I think a lot of college students tend to be pretty lax about how well they keep track of their money – that’s why so many accept loans and use credit cards without ever thinking about how they’ll pay everything off.
If you’re like me and do 99% of your banking online, keeping track of finances is really easy. I recently setup Microsoft Money with all of my credit card and bank accounts and started posting when I spent money, where I spent it, and how much I spent. This way I can compare my records against the bank records and catch any mistakes much more quickly.
I’m actually really bad at this kind of thing, so it’s going to be a bit of a chore trying to talk myself into updating Money on a regular basis, but hopefully I can keep it up. I always save my receipts, I just never do anything with them. Now I’m hoping I can take all the receipts and update everything 3-4 times a week.
Anyone have any advice on keeping track of all the money coming in and going out? I’m enjoying Microsoft Money, but if there’s something better I’d gladly switch.
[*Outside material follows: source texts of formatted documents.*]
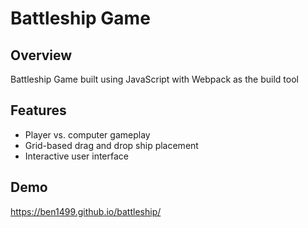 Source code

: # Battleship Game

## Overview

Battleship Game built using JavaScript with Webpack as the build tool

## Features

- Player vs. computer gameplay
- Grid-based drag and drop ship placement
- Interactive user interface

## Demo

https://ben1499.github.io/battleship/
Well, I must admit, I am in the later stages of my twenties and I still found myself with the habits of a college student (something I picked up in college and never relenquished). I am on week 2 of my Microsoft Money binge and I too have found it a very intuitive program to use.
I used to use the roughly remember method. I would roughly remember how much I had in all my accounts without truly knowing. Well that caught up with me three weeks ago (which wasn’t the first time, but definitely the motherload). I wound up owing the bank $600 right before Christmas. I forgot about one purchase I had made and because of that found myself in the red and hitting 14 bank fee transactions equaling around $500 on top of the -$180 I had mis-spent.
Painful lesson that I was fortunate enough to be able to pay off immediately, but that cost me some personal sacrifices and was a complete waste of money. Ever since then I decided it was best to get things in order and start cleaning up my finances (including credit score which is still recovering from college 5 years out).
So I am with you and so far I am enjoying Money 2006 Small Business Edition.